■ **WHAT THIS TASK INVOLVES**:
From the records below, please return each line that holds the word "código".
═══ EXTRACTED MATERIAL ═══
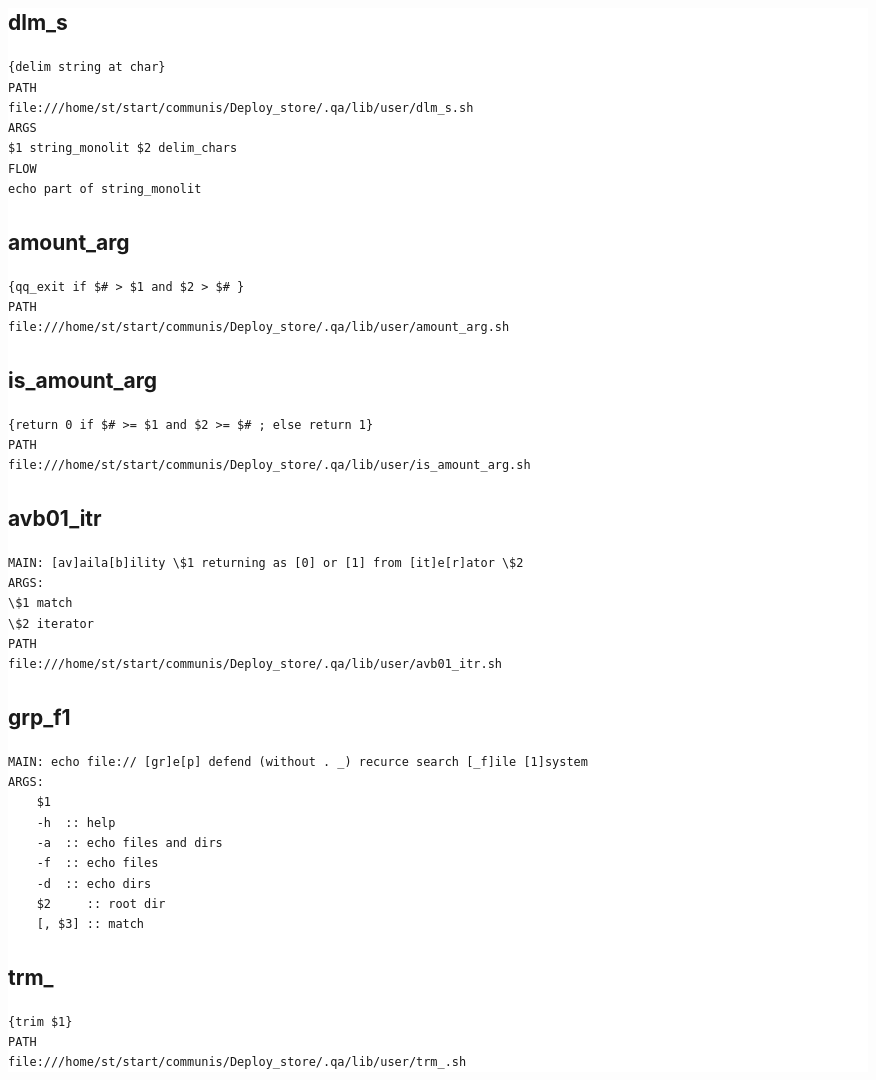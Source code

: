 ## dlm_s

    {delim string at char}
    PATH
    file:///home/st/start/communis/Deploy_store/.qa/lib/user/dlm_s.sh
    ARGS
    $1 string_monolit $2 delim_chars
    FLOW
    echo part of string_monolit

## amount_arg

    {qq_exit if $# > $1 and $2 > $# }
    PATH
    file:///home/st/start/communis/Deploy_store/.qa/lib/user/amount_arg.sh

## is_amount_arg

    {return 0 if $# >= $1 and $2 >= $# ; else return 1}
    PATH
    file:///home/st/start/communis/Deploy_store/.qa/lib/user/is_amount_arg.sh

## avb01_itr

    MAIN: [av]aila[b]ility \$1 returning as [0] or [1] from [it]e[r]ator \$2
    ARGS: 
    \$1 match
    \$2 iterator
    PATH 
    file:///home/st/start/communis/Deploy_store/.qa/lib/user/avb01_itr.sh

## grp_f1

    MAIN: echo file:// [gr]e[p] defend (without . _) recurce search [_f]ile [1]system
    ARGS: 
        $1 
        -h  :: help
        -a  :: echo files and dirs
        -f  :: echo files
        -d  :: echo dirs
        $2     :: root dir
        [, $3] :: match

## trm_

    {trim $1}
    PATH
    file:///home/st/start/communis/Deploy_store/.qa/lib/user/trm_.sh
═══
═══ EXTRACTED MATERIAL ═══
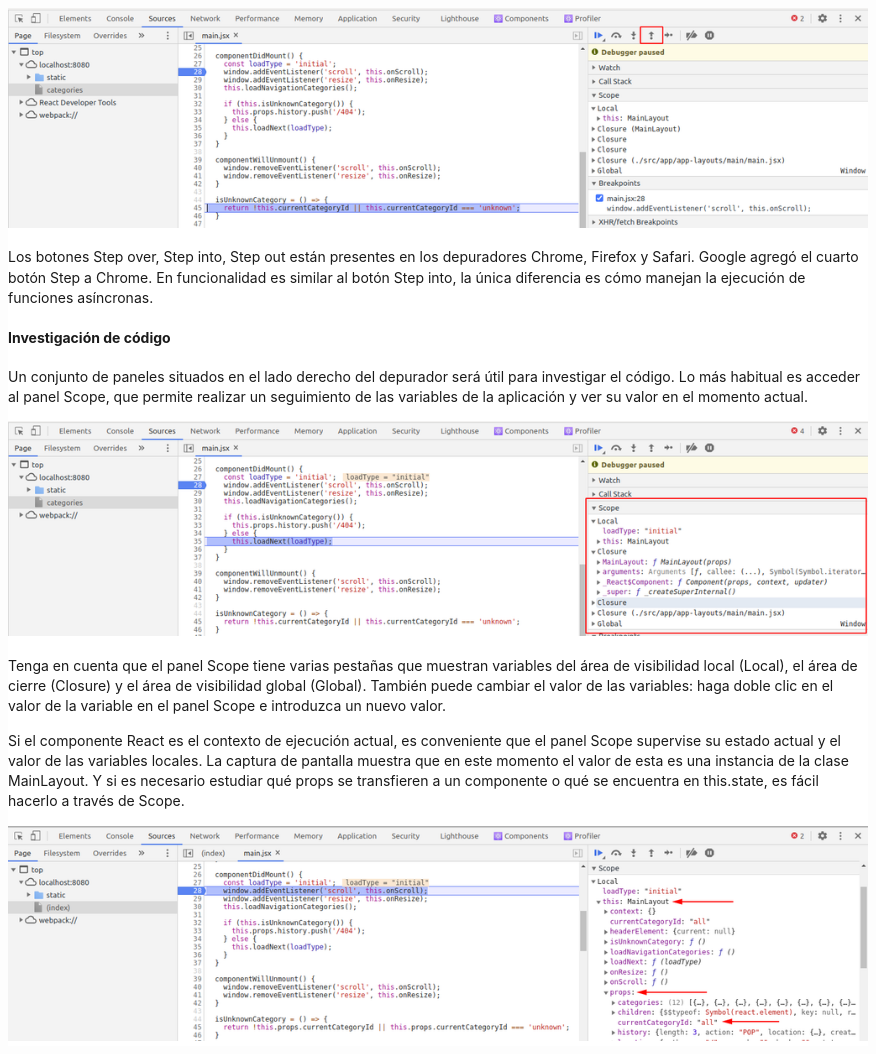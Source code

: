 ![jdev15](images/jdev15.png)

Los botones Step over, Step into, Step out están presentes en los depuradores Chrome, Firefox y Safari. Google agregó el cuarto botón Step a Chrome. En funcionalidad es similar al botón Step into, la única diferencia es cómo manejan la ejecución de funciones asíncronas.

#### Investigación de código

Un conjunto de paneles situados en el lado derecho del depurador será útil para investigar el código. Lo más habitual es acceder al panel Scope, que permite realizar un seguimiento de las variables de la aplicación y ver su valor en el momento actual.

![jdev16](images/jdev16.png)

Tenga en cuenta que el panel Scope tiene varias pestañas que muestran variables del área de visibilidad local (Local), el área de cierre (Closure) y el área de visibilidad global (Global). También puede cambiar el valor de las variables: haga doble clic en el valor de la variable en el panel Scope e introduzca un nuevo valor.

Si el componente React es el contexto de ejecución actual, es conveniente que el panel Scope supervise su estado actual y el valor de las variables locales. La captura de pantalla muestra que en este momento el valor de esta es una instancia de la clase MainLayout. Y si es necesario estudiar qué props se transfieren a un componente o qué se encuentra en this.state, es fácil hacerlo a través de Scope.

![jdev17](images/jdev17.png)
═══
■ **RESPONSE BOX**:
#### Investigación de código
Un conjunto de paneles situados en el lado derecho del depurador será útil para investigar el código. Lo más habitual es acceder al panel Scope, que permite realizar un seguimiento de las variables de la aplicación y ver su valor en el momento actual.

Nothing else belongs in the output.